LETTRE XV. — DELPHINE À MADEMOISELLE D’ALBÉMAR.
Bade, ce 24 août.

Aujourd’hui, Léonce et moi nous sommes sortis ensemble pour aller sur les montagnes et dans les bois qui environnent Bade ; il était huit heures du matin, jamais le temps n’avait été si beau. « Ah ! me dit Léonce quand nous fûmes à quelque distance de la ville, qu’il est doux de contempler la nature ! elle fait oublier les hommes ! Enfonçons-nous dans ce bois, que je ne voie plus les habitations, qu’il n’y ait que toi et moi dans l’univers ; ah ! que nous y serions bien alors ! — Et quel mal nous font, lui répondis-je, d’autres êtres qui vivent et meurent comme nous, s’aiment peut-être, souffrent du moins presque autant que s’ils s’aimaient, et méritent notre pitié, alors même que nous avons le plus de droit à la leur ? — Quel mal ils nous font ? reprit Léonce avec véhémence, ils nous jugent ! mais n’importe, oublions-les ! » Et il marcha plus vite vers la forêt où il me conduisait.
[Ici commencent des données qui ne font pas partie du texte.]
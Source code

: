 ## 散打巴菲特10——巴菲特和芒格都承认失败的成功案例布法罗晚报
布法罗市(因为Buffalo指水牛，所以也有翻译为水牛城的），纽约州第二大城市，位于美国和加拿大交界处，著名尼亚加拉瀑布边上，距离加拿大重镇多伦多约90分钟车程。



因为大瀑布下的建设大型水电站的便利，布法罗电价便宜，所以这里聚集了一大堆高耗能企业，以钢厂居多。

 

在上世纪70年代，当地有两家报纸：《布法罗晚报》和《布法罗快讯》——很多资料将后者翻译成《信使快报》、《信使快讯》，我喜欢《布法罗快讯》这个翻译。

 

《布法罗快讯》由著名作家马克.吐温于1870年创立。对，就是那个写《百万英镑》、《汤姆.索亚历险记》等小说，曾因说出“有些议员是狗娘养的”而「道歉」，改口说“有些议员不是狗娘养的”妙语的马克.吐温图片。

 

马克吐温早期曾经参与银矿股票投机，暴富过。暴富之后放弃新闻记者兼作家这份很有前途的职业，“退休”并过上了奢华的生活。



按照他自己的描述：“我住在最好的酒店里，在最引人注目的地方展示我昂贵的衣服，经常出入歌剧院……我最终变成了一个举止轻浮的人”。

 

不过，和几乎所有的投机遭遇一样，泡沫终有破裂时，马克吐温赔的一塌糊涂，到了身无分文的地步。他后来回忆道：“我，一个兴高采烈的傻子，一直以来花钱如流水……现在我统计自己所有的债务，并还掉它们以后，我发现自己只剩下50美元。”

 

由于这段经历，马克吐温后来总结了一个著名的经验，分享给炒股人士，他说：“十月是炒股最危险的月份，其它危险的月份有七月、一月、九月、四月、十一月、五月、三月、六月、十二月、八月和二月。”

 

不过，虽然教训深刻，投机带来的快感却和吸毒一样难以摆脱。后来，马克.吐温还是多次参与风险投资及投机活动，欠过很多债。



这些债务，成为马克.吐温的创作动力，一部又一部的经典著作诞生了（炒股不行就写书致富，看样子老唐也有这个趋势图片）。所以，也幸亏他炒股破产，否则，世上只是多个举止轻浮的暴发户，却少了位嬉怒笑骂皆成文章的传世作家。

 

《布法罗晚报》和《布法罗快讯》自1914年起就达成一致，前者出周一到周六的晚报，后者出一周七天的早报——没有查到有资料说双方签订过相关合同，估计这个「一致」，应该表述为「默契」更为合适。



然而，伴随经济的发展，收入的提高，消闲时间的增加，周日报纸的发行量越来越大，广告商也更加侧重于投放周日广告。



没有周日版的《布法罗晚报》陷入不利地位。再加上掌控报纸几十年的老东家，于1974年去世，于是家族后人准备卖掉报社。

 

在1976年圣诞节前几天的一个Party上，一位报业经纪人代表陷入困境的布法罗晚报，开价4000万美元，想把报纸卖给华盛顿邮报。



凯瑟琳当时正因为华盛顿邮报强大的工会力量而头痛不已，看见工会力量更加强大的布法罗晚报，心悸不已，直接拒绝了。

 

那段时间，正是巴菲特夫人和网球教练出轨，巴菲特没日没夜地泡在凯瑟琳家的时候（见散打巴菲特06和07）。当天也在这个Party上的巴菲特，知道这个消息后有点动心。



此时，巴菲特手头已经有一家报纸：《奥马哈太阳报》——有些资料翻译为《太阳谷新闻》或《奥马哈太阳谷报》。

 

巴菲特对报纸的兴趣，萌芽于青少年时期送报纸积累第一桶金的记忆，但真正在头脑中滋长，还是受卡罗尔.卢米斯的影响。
Je pâlis, les forces me manquèrent ; depuis quelque temps je souffre assez, et peut-être la nature me délivrera-t-elle des perplexités de mon sort. Léonce vit l’altération de mes traits, il en éprouva la peine la plus vive et la plus touchante ; il me conjura de m’asseoir ; et, me prodiguant les expressions et les promesses les plus tendres, il ne s’aperçut pas qu’en me rassurant sur ses pensées les plus secrètes, il me les révélait et m’apprenait ce qu’il ne m’avait pas dit encore.